*EXERCISE REQUIREMENTS*
In the records below, find the line containing "Blackjack is played"; restate it and every later line word for word, through the last.

(SOURCE INFORMATION begins)

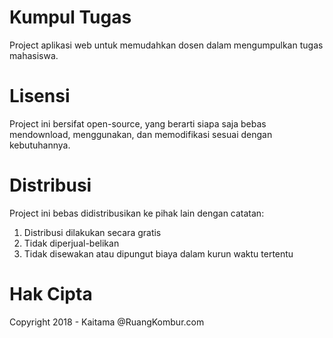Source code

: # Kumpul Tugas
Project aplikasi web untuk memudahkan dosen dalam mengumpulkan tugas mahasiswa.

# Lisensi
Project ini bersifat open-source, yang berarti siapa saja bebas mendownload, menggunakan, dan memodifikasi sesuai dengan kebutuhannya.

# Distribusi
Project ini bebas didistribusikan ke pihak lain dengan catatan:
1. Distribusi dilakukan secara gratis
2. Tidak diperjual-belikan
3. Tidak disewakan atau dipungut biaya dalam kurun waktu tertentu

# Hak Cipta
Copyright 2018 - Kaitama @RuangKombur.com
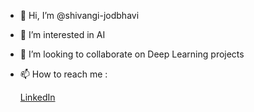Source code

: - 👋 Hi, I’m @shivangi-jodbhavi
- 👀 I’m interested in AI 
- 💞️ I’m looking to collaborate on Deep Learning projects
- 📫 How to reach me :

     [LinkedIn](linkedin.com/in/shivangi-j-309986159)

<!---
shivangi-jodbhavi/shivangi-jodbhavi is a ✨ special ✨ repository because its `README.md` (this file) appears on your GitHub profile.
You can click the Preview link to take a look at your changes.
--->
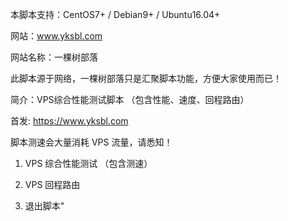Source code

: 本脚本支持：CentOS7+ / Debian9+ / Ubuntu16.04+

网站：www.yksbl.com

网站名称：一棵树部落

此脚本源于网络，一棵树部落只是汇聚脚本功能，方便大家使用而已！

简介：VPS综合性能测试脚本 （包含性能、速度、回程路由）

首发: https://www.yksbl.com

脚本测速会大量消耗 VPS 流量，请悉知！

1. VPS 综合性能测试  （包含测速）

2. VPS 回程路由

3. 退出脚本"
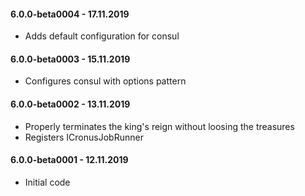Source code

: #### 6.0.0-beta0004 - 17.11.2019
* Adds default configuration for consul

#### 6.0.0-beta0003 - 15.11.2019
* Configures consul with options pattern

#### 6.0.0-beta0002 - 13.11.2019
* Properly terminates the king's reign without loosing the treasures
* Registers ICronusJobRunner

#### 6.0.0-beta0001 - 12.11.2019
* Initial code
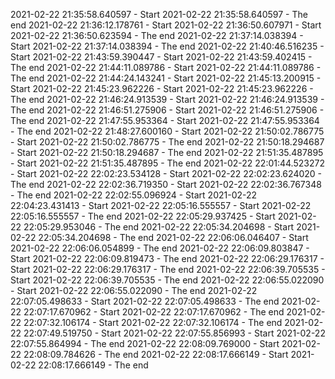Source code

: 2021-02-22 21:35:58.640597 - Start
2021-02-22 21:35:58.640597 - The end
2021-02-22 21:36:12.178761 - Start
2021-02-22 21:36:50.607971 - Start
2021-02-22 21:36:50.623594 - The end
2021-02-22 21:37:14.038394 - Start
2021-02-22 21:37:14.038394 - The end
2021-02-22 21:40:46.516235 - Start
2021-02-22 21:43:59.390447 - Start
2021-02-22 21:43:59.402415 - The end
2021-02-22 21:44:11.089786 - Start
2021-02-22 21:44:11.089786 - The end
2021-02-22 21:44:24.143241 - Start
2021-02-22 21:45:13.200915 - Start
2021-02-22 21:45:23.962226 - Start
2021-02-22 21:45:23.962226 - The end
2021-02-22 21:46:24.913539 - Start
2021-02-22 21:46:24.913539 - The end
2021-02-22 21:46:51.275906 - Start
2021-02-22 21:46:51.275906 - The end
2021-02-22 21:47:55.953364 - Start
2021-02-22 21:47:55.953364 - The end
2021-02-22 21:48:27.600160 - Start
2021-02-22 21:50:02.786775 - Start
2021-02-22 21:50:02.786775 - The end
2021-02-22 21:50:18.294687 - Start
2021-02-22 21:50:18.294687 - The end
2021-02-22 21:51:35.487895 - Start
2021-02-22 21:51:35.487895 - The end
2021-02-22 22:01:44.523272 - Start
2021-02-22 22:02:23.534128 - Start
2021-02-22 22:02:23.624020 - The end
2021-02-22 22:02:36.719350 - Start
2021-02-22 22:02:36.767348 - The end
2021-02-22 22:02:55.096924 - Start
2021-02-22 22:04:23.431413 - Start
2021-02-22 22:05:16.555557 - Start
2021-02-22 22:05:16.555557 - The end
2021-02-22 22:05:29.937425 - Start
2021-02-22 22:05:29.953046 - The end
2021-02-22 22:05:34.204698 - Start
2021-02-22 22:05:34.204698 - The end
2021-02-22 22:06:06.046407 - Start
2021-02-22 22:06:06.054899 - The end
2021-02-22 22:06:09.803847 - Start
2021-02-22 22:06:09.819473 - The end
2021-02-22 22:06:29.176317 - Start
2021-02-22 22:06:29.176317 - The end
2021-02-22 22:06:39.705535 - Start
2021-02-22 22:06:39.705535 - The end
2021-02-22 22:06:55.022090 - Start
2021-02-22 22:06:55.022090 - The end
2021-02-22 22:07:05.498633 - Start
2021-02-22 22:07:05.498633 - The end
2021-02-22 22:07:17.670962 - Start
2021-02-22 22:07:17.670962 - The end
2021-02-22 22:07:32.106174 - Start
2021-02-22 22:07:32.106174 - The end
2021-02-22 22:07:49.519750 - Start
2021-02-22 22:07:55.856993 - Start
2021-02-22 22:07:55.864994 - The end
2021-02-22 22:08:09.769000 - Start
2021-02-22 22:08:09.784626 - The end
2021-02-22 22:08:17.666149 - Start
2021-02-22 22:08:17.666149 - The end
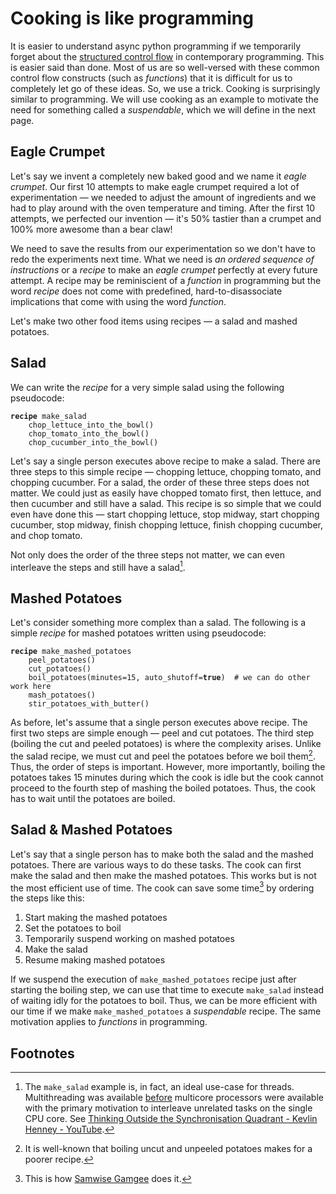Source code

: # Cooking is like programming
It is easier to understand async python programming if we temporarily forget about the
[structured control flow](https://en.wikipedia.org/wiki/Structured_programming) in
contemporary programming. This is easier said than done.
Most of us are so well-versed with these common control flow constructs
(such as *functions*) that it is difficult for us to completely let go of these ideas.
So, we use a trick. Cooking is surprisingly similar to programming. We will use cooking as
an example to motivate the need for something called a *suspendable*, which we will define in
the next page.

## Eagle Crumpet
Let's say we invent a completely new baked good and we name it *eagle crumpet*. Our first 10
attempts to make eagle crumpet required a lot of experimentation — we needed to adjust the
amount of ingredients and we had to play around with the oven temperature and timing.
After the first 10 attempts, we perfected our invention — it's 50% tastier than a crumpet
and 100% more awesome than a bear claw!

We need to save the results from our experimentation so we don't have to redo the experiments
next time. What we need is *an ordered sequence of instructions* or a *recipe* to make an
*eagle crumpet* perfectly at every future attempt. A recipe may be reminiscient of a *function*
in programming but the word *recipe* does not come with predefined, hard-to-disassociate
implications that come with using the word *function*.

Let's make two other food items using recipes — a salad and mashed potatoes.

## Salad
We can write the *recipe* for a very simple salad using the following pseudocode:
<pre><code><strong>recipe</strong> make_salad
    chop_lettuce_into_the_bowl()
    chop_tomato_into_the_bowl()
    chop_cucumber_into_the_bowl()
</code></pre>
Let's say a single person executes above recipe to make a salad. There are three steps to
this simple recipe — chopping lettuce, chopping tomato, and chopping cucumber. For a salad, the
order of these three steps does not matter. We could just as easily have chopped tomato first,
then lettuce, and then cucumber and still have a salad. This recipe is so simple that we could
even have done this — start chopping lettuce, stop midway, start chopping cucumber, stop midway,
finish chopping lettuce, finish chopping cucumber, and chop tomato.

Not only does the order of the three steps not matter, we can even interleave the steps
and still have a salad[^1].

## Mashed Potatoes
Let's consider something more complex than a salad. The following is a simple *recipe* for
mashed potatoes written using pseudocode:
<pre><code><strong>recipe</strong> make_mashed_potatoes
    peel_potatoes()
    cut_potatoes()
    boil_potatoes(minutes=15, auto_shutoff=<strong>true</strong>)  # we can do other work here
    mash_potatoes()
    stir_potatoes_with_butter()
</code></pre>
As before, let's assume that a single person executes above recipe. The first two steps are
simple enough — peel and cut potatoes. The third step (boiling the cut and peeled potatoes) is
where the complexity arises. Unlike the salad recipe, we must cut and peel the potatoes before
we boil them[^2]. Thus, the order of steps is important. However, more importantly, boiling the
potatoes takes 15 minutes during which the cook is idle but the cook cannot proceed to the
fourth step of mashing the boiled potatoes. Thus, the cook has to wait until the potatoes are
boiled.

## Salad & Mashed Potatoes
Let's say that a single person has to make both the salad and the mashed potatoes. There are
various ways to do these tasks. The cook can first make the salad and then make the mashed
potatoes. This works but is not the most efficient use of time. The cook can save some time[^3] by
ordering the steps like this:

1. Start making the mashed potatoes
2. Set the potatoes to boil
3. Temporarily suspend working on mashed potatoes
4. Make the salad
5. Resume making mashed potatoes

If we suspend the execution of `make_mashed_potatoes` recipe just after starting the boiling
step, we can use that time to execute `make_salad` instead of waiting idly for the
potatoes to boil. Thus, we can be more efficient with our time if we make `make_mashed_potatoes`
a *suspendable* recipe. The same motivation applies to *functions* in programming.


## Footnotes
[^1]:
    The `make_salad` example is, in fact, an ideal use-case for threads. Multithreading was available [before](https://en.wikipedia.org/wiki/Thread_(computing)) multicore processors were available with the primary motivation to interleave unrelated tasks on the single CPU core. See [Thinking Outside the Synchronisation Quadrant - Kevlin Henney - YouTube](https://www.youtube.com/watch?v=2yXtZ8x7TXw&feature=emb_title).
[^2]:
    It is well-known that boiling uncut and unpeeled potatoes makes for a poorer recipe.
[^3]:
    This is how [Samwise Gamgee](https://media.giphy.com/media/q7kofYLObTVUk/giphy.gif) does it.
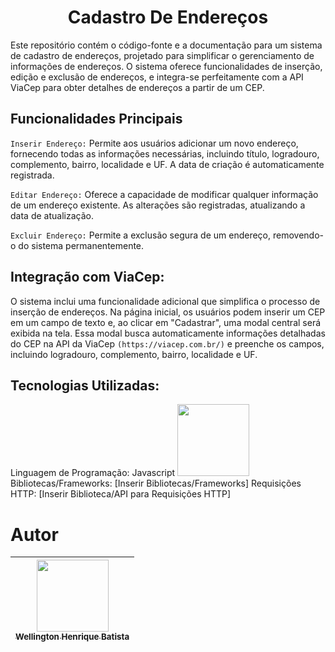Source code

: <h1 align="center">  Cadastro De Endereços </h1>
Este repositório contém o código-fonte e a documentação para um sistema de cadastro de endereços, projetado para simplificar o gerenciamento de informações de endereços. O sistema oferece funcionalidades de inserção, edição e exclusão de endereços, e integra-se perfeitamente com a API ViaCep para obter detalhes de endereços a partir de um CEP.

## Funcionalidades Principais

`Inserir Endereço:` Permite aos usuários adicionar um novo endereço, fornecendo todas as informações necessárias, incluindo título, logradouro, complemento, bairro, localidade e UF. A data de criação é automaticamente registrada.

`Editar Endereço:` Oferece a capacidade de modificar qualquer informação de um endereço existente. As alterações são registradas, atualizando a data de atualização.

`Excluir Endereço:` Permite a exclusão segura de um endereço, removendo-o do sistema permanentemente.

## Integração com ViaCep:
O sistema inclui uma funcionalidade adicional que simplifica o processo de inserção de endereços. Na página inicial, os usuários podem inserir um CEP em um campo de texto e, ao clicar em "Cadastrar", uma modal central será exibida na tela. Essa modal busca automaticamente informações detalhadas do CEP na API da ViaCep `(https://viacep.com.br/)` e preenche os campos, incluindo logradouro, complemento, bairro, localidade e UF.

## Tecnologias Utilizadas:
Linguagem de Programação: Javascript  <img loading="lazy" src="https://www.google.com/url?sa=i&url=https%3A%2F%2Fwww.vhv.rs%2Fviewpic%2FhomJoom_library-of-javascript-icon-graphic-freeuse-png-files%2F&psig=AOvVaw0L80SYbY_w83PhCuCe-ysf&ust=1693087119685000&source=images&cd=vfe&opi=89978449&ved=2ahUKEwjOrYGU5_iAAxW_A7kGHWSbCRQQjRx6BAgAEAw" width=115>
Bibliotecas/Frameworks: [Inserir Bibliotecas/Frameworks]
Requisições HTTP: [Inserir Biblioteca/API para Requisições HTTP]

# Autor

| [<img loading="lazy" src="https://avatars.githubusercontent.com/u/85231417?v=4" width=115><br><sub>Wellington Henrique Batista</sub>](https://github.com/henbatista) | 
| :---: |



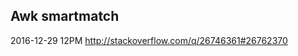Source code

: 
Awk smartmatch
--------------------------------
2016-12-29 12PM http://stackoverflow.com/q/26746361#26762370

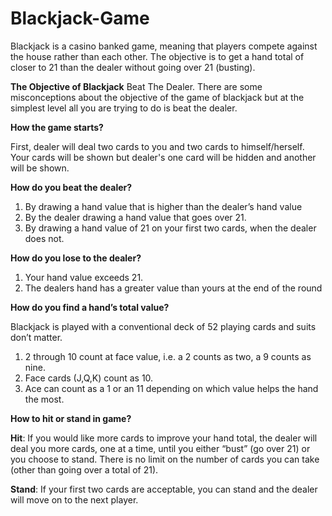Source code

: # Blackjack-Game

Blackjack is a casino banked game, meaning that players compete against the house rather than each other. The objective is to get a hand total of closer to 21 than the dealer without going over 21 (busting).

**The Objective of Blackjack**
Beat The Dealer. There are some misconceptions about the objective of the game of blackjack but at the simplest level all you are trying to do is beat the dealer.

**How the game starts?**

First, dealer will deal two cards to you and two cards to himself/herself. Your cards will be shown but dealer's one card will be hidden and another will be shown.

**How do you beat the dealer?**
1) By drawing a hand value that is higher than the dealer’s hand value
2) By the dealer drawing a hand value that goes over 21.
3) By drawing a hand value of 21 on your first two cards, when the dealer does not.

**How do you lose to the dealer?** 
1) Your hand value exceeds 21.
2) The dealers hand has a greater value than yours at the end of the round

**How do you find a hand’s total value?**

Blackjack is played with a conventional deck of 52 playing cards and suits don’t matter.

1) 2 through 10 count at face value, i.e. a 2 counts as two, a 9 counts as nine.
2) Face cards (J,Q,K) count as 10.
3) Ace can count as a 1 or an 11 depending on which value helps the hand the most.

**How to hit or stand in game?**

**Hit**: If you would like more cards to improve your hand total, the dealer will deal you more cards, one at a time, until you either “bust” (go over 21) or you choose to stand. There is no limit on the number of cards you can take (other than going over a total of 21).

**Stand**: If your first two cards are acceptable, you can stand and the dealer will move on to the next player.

(SOURCE INFORMATION ends)

*WRITTEN ANSWER*
Blackjack is played with a conventional deck of 52 playing cards and suits don’t matter.

1) 2 through 10 count at face value, i.e. a 2 counts as two, a 9 counts as nine.
2) Face cards (J,Q,K) count as 10.
3) Ace can count as a 1 or an 11 depending on which value helps the hand the most.

**How to hit or stand in game?**

**Hit**: If you would like more cards to improve your hand total, the dealer will deal you more cards, one at a time, until you either “bust” (go over 21) or you choose to stand. There is no limit on the number of cards you can take (other than going over a total of 21).

**Stand**: If your first two cards are acceptable, you can stand and the dealer will move on to the next player.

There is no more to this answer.